Similar schemes can be observed in other PGAS backends/runtimes, albeit they may opt to use a map-like data structure for addressing instead. In general, despite both PGAS and DSM systems provide memory management over remote nodes, PGAS frameworks provide no transparent caching and transfer of remote memory objects accessed by local nodes. The programmer is still expected to handle data/thread movement manually when working with shared memory over network to maximize their performance metrics of interest.

\subsection{Message Passing}
\label{sec:msg-passing}
\textit{Message Passing} remains the predominant programming model for parallelism between loosely-coupled nodes within a computer system, much as it is ubiquitous in supporting all levels of abstraction within any concurrent components of a computer system. Specific to cluster computing systems is the message-passing programming model, where parallel programs (or instances of the same parallel program) on different nodes within the system communicate via exchanging messages over network between these nodes. Such models exchange programming model productivity for more fine-grained control over the messages passed, as well as more explicit separation between communication and computation stages within a programming subproblem.

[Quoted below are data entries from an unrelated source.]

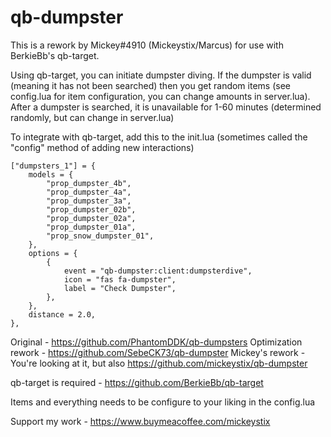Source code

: # qb-dumpster
This is a rework by Mickey#4910 (Mickeystix/Marcus) for use with BerkieBb's qb-target.

Using qb-target, you can initiate dumpster diving. If the dumpster is valid (meaning it has not been searched) then you get random items (see config.lua for item configuration, you can change amounts in server.lua). After a dumpster is searched, it is unavailable for 1-60 minutes (determined randomly, but can change in server.lua)

To integrate with qb-target, add this to the init.lua (sometimes called the "config" method of adding new interactions)

    ["dumpsters_1"] = {
        models = {
            "prop_dumpster_4b",
            "prop_dumpster_4a",
			"prop_dumpster_3a",
			"prop_dumpster_02b",
			"prop_dumpster_02a",
			"prop_dumpster_01a",
			"prop_snow_dumpster_01",
        },
        options = {
            {
                event = "qb-dumpster:client:dumpsterdive",
                icon = "fas fa-dumpster",
                label = "Check Dumpster",
            },
        },
        distance = 2.0,
    },


Original - https://github.com/PhantomDDK/qb-dumpsters
Optimization rework - https://github.com/SebeCK73/qb-dumpster
Mickey's rework - You're looking at it, but also  https://github.com/mickeystix/qb-dumpster

qb-target is required - https://github.com/BerkieBb/qb-target

Items and everything needs to be configure to your liking in the config.lua

Support my work - https://www.buymeacoffee.com/mickeystix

Commonly, message-passing backends function as \textit{middlewares} -- communication runtimes --  to aid distributed software development \cite{AST_Steen.Distributed_Systems-3ed.2017}. Such a message-passing backend expose facilities for inter-application communication to frontend developers while transparently providing security, accounting, and fault-tolerance, much like how an operating system may provide resource management, scheduling, and security to traditional applications \cite{AST_Steen.Distributed_Systems-3ed.2017}. This is the case for implementing the PGAS programming model, which mostly rely on common message-passing backends to facilitate orchestrated data manipulation across distributed nodes. Likewise, message-passing backends, including RDMA API, form the backbone of many research-oriented DSM systems \cites{Endo_Sato_Taura.MENPS_DSM.2020}{Hong_etal.NUMA-to-RDMA-DSM.2019} {Cai_etal.Distributed_Memory_RDMA_Cached.2018}{Kaxiras_etal.DSM-Argos.2015}.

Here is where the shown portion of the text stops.